Ils n’étaient que 5372 spectateurs pour assister à ce triomphe dans l’immense enceinte du Centre Bell, mais ils n’oublieront jamais cet évènement.

« Je suis très contente de notre performance ce soir », a lancé Stellato au micro, en français, après la confirmation de leur victoire devant les Japonais Riku Miura et Ryuichi Kihara, qui ont remporté de justesse le programme libre.

« Je me sens un petit peu malade, ça a été très difficile », a révélé la native de Chicago, toujours dans la langue de Tremblay, elle qui n’a pas manqué une seule journée de ses leçons sur l’application Duolingo depuis son installation au Québec, à l’été 2019.

« Ça me rend encore plus heureuse », a enchaîné, en anglais, la résidente permanente qui attend toujours son passeport canadien.

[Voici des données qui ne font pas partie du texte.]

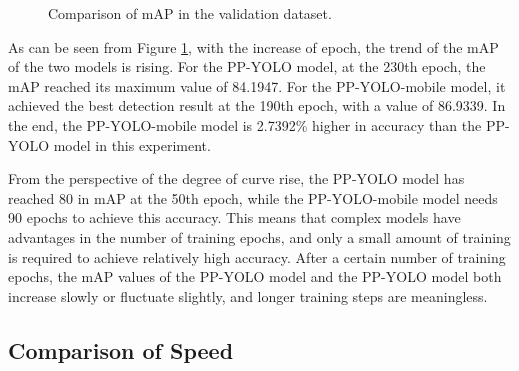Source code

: \documentclass[sensors,article,submit,moreauthors,pdftex]{Definitions/mdpi}
\begin{document}
\begin{figure}[htbp]
\centering
{}
\quad
{}
\caption{Comparison of mAP in the validation dataset.}
\label{fig:map}
\end{figure}

As can be seen from Figure \ref{fig:map}, with the increase of epoch, the trend of the mAP of the two models is rising. For the PP-YOLO model, at the 230th epoch, the mAP reached its maximum value of 84.1947. For the PP-YOLO-mobile model, it achieved the best detection result at the 190th epoch, with a value of 86.9339. In the end, the PP-YOLO-mobile model is 2.7392\% higher in accuracy than the PP-YOLO model in this experiment.



From the perspective of the degree of curve rise, the PP-YOLO model has reached 80 in mAP at the 50th epoch, while the PP-YOLO-mobile model needs 90 epochs to achieve this accuracy. This means that complex models have advantages in the number of training epochs, and only a small amount of training is required to achieve relatively high accuracy. After a certain number of training epochs, the mAP values of the PP-YOLO model and the PP-YOLO model both increase slowly or fluctuate slightly, and longer training steps are meaningless.



\subsection{Comparison of Speed}
\end{document}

C’est un rêve qui se réalise.

Deanna Stellato-Dudek

L’émotion l’a ensuite gagnée, comme un peu plus tôt sur la patinoire. Deschamps a pris le relais : « Patiner aux Championnats du monde, ici à Montréal, c’est vraiment spécial. Devant vous, famille et amis, les fans. C’est encore difficile de mettre des mots sur ce qu’on vit présentement, mais merci beaucoup. »

Inquiétude

Stellato et Deschamps s’étaient donné une avance de près de quatre points en remportant le programme court la veille. Finalement, ce coussin a été déterminant pour l’obtention de la médaille d’or. Le duo canadien a connu un échauffement compliqué, en particulier Deschamps qui a chuté sur un saut triple.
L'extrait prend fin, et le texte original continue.